- _PROMPT_: Print exactly the lines that run from the first line of the material to the line containing "14. futex结构体的分配", both ends included, and skip the pictures.

- _SOURCE RECORDS_:
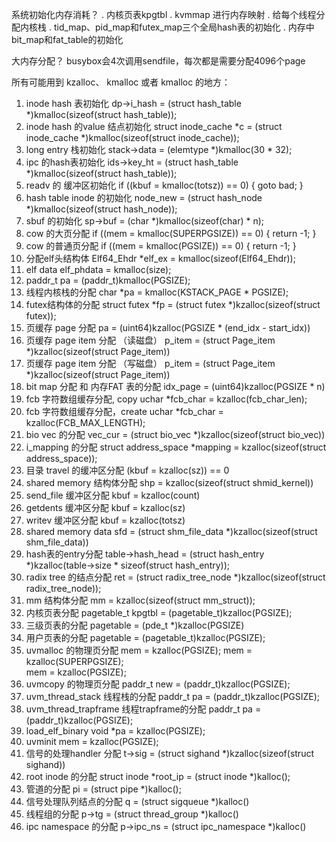 

系统初始化内存消耗？
. 内核页表kpgtbl
. kvmmap 进行内存映射
. 给每个线程分配内核栈
. tid_map、pid_map和futex_map三个全局hash表的初始化
. 内存中bit_map和fat_table的初始化

大内存分配？
busybox会4次调用sendfile，每次都是需要分配4096个page


所有可能用到 kzalloc、 kmalloc 或者 kmalloc 的地方：

1. inode hash 表初始化
   dp->i_hash = (struct hash_table *)kmalloc(sizeof(struct hash_table));
2. inode hash 的value 结点初始化
   struct inode_cache *c = (struct inode_cache *)kmalloc(sizeof(struct inode_cache));
3. long entry 栈初始化
   stack->data = (elemtype *)kmalloc(30 * 32);
4. ipc 的hash表初始化
   ids->key_ht = (struct hash_table *)kmalloc(sizeof(struct hash_table));
5. readv 的 缓冲区初始化 
   if ((kbuf = kmalloc(totsz)) == 0) {
    goto bad;
   }
6. hash table inode 的初始化
   node_new = (struct hash_node *)kmalloc(sizeof(struct hash_node));
7. sbuf 的初始化
   sp->buf = (char *)kmalloc(sizeof(char) * n);
8. cow 的大页分配 
   if ((mem = kmalloc(SUPERPGSIZE)) == 0) {
    return -1;
   }
9. cow 的普通页分配
   if ((mem = kmalloc(PGSIZE)) == 0) {
    return -1;
   }
10. 分配elf头结构体
    Elf64_Ehdr *elf_ex = kmalloc(sizeof(Elf64_Ehdr));
11. elf data
    elf_phdata = kmalloc(size);
12. paddr_t pa = (paddr_t)kmalloc(PGSIZE);
13. 线程内核栈的分配
    char *pa = kmalloc(KSTACK_PAGE * PGSIZE);
14. futex结构体的分配
    struct futex *fp = (struct futex *)kzalloc(sizeof(struct futex));
15. 页缓存 page 分配
    pa = (uint64)kzalloc(PGSIZE * (end_idx - start_idx))
16. 页缓存 page item 分配 （读磁盘）
    p_item = (struct Page_item *)kzalloc(sizeof(struct Page_item))
17. 页缓存 page item 分配 （写磁盘）
    p_item = (struct Page_item *)kzalloc(sizeof(struct Page_item))
18. bit map 分配 和 内存FAT 表的分配
    idx_page = (uint64)kzalloc(PGSIZE * n)
19. fcb 字符数组缓存分配, copy
    uchar *fcb_char = kzalloc(fcb_char_len);
20. fcb 字符数组缓存分配，create
    uchar *fcb_char = kzalloc(FCB_MAX_LENGTH);
21. bio vec 的分配
    vec_cur = (struct bio_vec *)kzalloc(sizeof(struct bio_vec))
22. i_mapping 的分配
    struct address_space *mapping = kzalloc(sizeof(struct address_space));
23. 目录 travel 的缓冲区分配
    (kbuf = kzalloc(sz)) == 0
24. shared memory 结构体分配
    shp = kzalloc(sizeof(struct shmid_kernel))
25. send_file 缓冲区分配
    kbuf = kzalloc(count)
26. getdents 缓冲区分配
    kbuf = kzalloc(sz)
27. writev 缓冲区分配
    kbuf = kzalloc(totsz)
28. shared memory data
    sfd = (struct shm_file_data *)kzalloc(sizeof(struct shm_file_data))
29. hash表的entry分配
    table->hash_head = (struct hash_entry *)kzalloc(table->size * sizeof(struct hash_entry));
30. radix tree 的结点分配
    ret = (struct radix_tree_node *)kzalloc(sizeof(struct radix_tree_node));
31. mm 结构体分配
    mm = kzalloc(sizeof(struct mm_struct));
32. 内核页表分配
    pagetable_t kpgtbl = (pagetable_t)kzalloc(PGSIZE);
33. 三级页表的分配
    pagetable = (pde_t *)kzalloc(PGSIZE)
34. 用户页表的分配
    pagetable = (pagetable_t)kzalloc(PGSIZE);
35. uvmalloc 的物理页分配
    mem = kzalloc(PGSIZE);
    mem = kzalloc(SUPERPGSIZE);     
    mem = kzalloc(PGSIZE);  
36. uvmcopy 的物理页分配
    paddr_t new = (paddr_t)kzalloc(PGSIZE);
37. uvm_thread_stack 线程栈的分配
    paddr_t pa = (paddr_t)kzalloc(PGSIZE);
38. uvm_thread_trapframe 线程trapframe的分配
    paddr_t pa = (paddr_t)kzalloc(PGSIZE);
39. load_elf_binary
    void *pa = kzalloc(PGSIZE);
40. uvminit
    mem = kzalloc(PGSIZE);  
41. 信号的处理handler 分配
    t->sig = (struct sighand *)kzalloc(sizeof(struct sighand))
42. root inode 的分配
    struct inode *root_ip = (struct inode *)kalloc();
43. 管道的分配
    pi = (struct pipe *)kalloc();
44. 信号处理队列结点的分配
    q = (struct sigqueue *)kalloc()
45. 线程组的分配
    p->tg = (struct thread_group *)kalloc()
46. ipc namespace 的分配
    p->ipc_ns = (struct ipc_namespace *)kalloc()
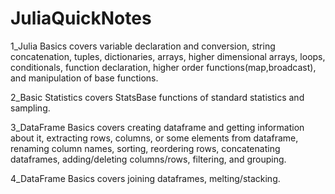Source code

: # JuliaQuickNotes
1_Julia Basics covers variable declaration and conversion, string concatenation, tuples, dictionaries, arrays, higher dimensional arrays, loops, conditionals, function declaration, higher order functions(map,broadcast), and manipulation of base functions. 

2_Basic Statistics covers StatsBase functions of standard statistics and sampling.

3_DataFrame Basics covers creating dataframe and getting information about it, extracting rows, columns, or some elements from dataframe, renaming column names, sorting, reordering rows, concatenating dataframes, adding/deleting columns/rows, filtering, and grouping.

4_DataFrame Basics covers joining dataframes, melting/stacking. 
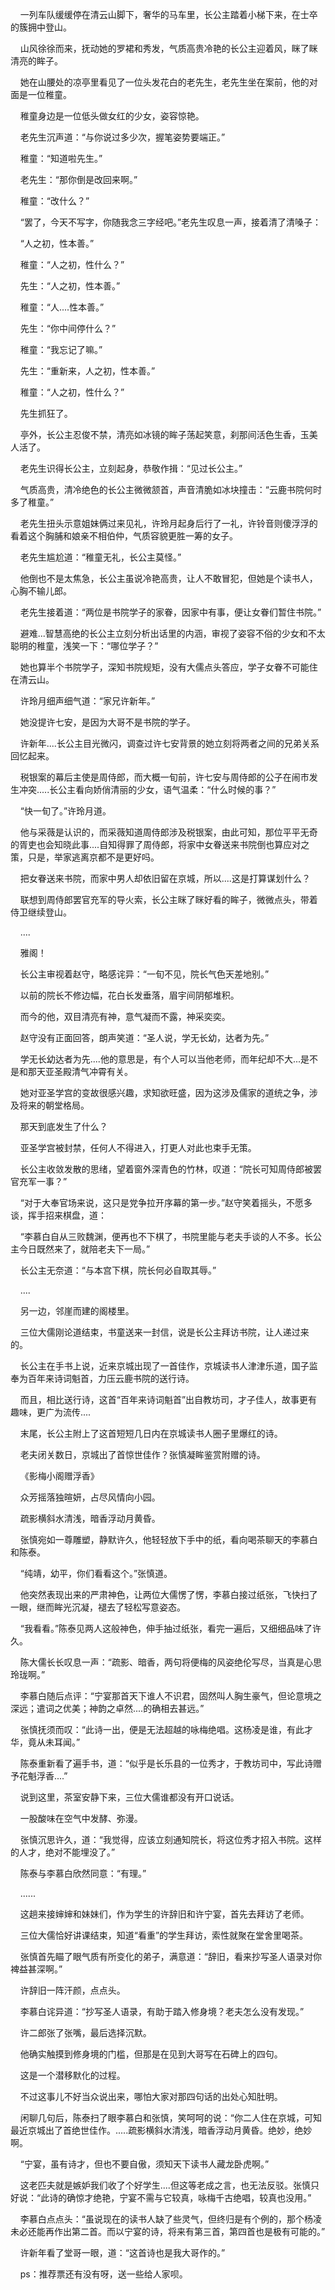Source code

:     一列车队缓缓停在清云山脚下，奢华的马车里，长公主踏着小梯下来，在士卒的簇拥中登山。

    山风徐徐而来，抚动她的罗裙和秀发，气质高贵冷艳的长公主迎着风，眯了眯清亮的眸子。

    她在山腰处的凉亭里看见了一位头发花白的老先生，老先生坐在案前，他的对面是一位稚童。

    稚童身边是一位低头做女红的少女，姿容惊艳。

    老先生沉声道：“与你说过多少次，握笔姿势要端正。”

    稚童：“知道啦先生。”

    老先生：“那你倒是改回来啊。”

    稚童：“改什么？”

    “罢了，今天不写字，你随我念三字经吧。”老先生叹息一声，接着清了清嗓子：

    “人之初，性本善。”

    稚童：“人之初，性什么？”

    先生：“人之初，性本善。”

    稚童：“人....性本善。”

    先生：“你中间停什么？”

    稚童：“我忘记了嘛。”

    先生：“重新来，人之初，性本善。”

    稚童：“人之初，性什么？”

    先生抓狂了。

    亭外，长公主忍俊不禁，清亮如冰镜的眸子荡起笑意，刹那间活色生香，玉美人活了。

    老先生识得长公主，立刻起身，恭敬作揖：“见过长公主。”

    气质高贵，清冷绝色的长公主微微颔首，声音清脆如冰块撞击：“云鹿书院何时多了稚童。”

    老先生扭头示意姐妹俩过来见礼，许玲月起身后行了一礼，许铃音则傻浮浮的看着这个胸脯和娘亲不相伯仲，气质容貌更胜一筹的女子。

    老先生尴尬道：“稚童无礼，长公主莫怪。”

    他倒也不是太焦急，长公主虽说冷艳高贵，让人不敢冒犯，但她是个读书人，心胸不输儿郎。

    老先生接着道：“两位是书院学子的家眷，因家中有事，便让女眷们暂住书院。”

    避难...智慧高绝的长公主立刻分析出话里的内涵，审视了姿容不俗的少女和不太聪明的稚童，浅笑一下：“哪位学子？”

    她也算半个书院学子，深知书院规矩，没有大儒点头答应，学子女眷不可能住在清云山。

    许玲月细声细气道：“家兄许新年。”

    她没提许七安，是因为大哥不是书院的学子。

    许新年....长公主目光微闪，调查过许七安背景的她立刻将两者之间的兄弟关系回忆起来。

    税银案的幕后主使是周侍郎，而大概一旬前，许七安与周侍郎的公子在闹市发生冲突.....长公主看向娇俏清丽的少女，语气温柔：“什么时候的事？”

    “快一旬了。”许玲月道。

    他与采薇是认识的，而采薇知道周侍郎涉及税银案，由此可知，那位平平无奇的胥吏也会知晓此事....自知得罪了周侍郎，将家中女眷送来书院倒也算应对之策，只是，举家逃离京都不是更好吗。

    把女眷送来书院，而家中男人却依旧留在京城，所以....这是打算谋划什么？

    联想到周侍郎罢官充军的导火索，长公主眯了眯好看的眸子，微微点头，带着侍卫继续登山。

    ....

    雅阁！

    长公主审视着赵守，略感诧异：“一旬不见，院长气色天差地别。”

    以前的院长不修边幅，花白长发垂落，眉宇间阴郁堆积。

    而今的他，双目清亮有神，意气凝而不露，神采奕奕。

    赵守没有正面回答，朗声笑道：“圣人说，学无长幼，达者为先。”

    学无长幼达者为先....他的意思是，有个人可以当他老师，而年纪却不大...是不是和那天亚圣殿清气冲霄有关。

    她对亚圣学宫的变故很感兴趣，求知欲旺盛，因为这涉及儒家的道统之争，涉及将来的朝堂格局。

    那天到底发生了什么？

    亚圣学宫被封禁，任何人不得进入，打更人对此也束手无策。

    长公主收敛发散的思绪，望着窗外深青色的竹林，叹道：“院长可知周侍郎被罢官充军一事？”

    “对于大奉官场来说，这只是党争拉开序幕的第一步。”赵守笑着摇头，不愿多谈，挥手招来棋盘，道：

    “李慕白自从三败魏渊，便再也不下棋了，书院里能与老夫手谈的人不多。长公主今日既然来了，就陪老夫下一局。”

    长公主无奈道：“与本宫下棋，院长何必自取其辱。”

    ....

    另一边，邻崖而建的阁楼里。

    三位大儒刚论道结束，书童送来一封信，说是长公主拜访书院，让人递过来的。

    长公主在手书上说，近来京城出现了一首佳作，京城读书人津津乐道，国子监奉为百年来诗词魁首，力压云鹿书院的送行诗。

    而且，相比送行诗，这首“百年来诗词魁首”出自教坊司，才子佳人，故事更有趣味，更广为流传....

    末尾，长公主附上了这首短短几日内在京城读书人圈子里爆红的诗。

    老夫闭关数日，京城出了首惊世佳作？张慎凝眸鉴赏附赠的诗。

    《影梅小阁赠浮香》

    众芳摇落独暄妍，占尽风情向小园。

    疏影横斜水清浅，暗香浮动月黄昏。

    张慎宛如一尊雕塑，静默许久，他轻轻放下手中的纸，看向喝茶聊天的李慕白和陈泰。

    “纯靖，幼平，你们看看这个。”张慎道。

    他突然表现出来的严肃神色，让两位大儒愣了愣，李慕白接过纸张，飞快扫了一眼，继而眸光沉凝，褪去了轻松写意姿态。

    “我看看。”陈泰见两人这般神色，伸手抽过纸张，看完一遍后，又细细品味了许久。

    陈大儒长长叹息一声：“疏影、暗香，两句将便梅的风姿绝伦写尽，当真是心思玲珑啊。”

    李慕白随后点评：“宁宴那首天下谁人不识君，固然叫人胸生豪气，但论意境之深远；遣词之优美；神韵之卓然....的确相去甚远。”

    张慎抚须而叹：“此诗一出，便是无法超越的咏梅绝唱。这杨凌是谁，有此才华，竟从未耳闻。”

    陈泰重新看了遍手书，道：“似乎是长乐县的一位秀才，于教坊司中，写此诗赠予花魁浮香....”

    说到这里，茶室安静下来，三位大儒谁都没有开口说话。

    一股酸味在空气中发酵、弥漫。

    张慎沉思许久，道：“我觉得，应该立刻通知院长，将这位秀才招入书院。这样的人才，绝对不能埋没了。”

    陈泰与李慕白欣然同意：“有理。”

    ......

    这趟来接婶婶和妹妹们，作为学生的许辞旧和许宁宴，首先去拜访了老师。

    三位大儒恰好讲课结束，知道“看重”的学生拜访，索性就聚在堂舍里喝茶。

    张慎首先瞄了眼气质有所变化的弟子，满意道：“辞旧，看来抄写圣人语录对你裨益甚深啊。”

    许辞旧一阵汗颜，点点头。

    李慕白诧异道：“抄写圣人语录，有助于踏入修身境？老夫怎么没有发现。”

    许二郎张了张嘴，最后选择沉默。

    他确实触摸到修身境的门槛，但那是在见到大哥写在石碑上的四句。

    这是一个潜移默化的过程。

    不过这事儿不好当众说出来，哪怕大家对那四句话的出处心知肚明。

    闲聊几句后，陈泰扫了眼李慕白和张慎，笑呵呵的说：“你二人住在京城，可知最近京城出了首绝世佳作。.....疏影横斜水清浅，暗香浮动月黄昏。绝妙，绝妙啊。

    “宁宴，虽有诗才，但也不要自傲，须知天下读书人藏龙卧虎啊。”

    这老匹夫就是嫉妒我们收了个好学生....但这等老成之言，也无法反驳。张慎只好说：“此诗的确惊才绝艳，宁宴不需与它较真，咏梅千古绝唱，较真也没用。”

    李慕白点点头：“虽说现在的读书人缺了些灵气，但终归是有个例的，那个杨凌未必还能再作出第二首。而以宁宴的诗，将来有第三首，第四首也是极有可能的。”

    许新年看了堂哥一眼，道：“这首诗也是我大哥作的。”

    ps：推荐票还有没有呀，送一些给人家呗。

- _RESPONSE TO THE EXERCISE_:
系统初始化内存消耗？
. 内核页表kpgtbl
. kvmmap 进行内存映射
. 给每个线程分配内核栈
. tid_map、pid_map和futex_map三个全局hash表的初始化
. 内存中bit_map和fat_table的初始化

大内存分配？
busybox会4次调用sendfile，每次都是需要分配4096个page


所有可能用到 kzalloc、 kmalloc 或者 kmalloc 的地方：

1. inode hash 表初始化
   dp->i_hash = (struct hash_table *)kmalloc(sizeof(struct hash_table));
2. inode hash 的value 结点初始化
   struct inode_cache *c = (struct inode_cache *)kmalloc(sizeof(struct inode_cache));
3. long entry 栈初始化
   stack->data = (elemtype *)kmalloc(30 * 32);
4. ipc 的hash表初始化
   ids->key_ht = (struct hash_table *)kmalloc(sizeof(struct hash_table));
5. readv 的 缓冲区初始化 
   if ((kbuf = kmalloc(totsz)) == 0) {
    goto bad;
   }
6. hash table inode 的初始化
   node_new = (struct hash_node *)kmalloc(sizeof(struct hash_node));
7. sbuf 的初始化
   sp->buf = (char *)kmalloc(sizeof(char) * n);
8. cow 的大页分配 
   if ((mem = kmalloc(SUPERPGSIZE)) == 0) {
    return -1;
   }
9. cow 的普通页分配
   if ((mem = kmalloc(PGSIZE)) == 0) {
    return -1;
   }
10. 分配elf头结构体
    Elf64_Ehdr *elf_ex = kmalloc(sizeof(Elf64_Ehdr));
11. elf data
    elf_phdata = kmalloc(size);
12. paddr_t pa = (paddr_t)kmalloc(PGSIZE);
13. 线程内核栈的分配
    char *pa = kmalloc(KSTACK_PAGE * PGSIZE);
14. futex结构体的分配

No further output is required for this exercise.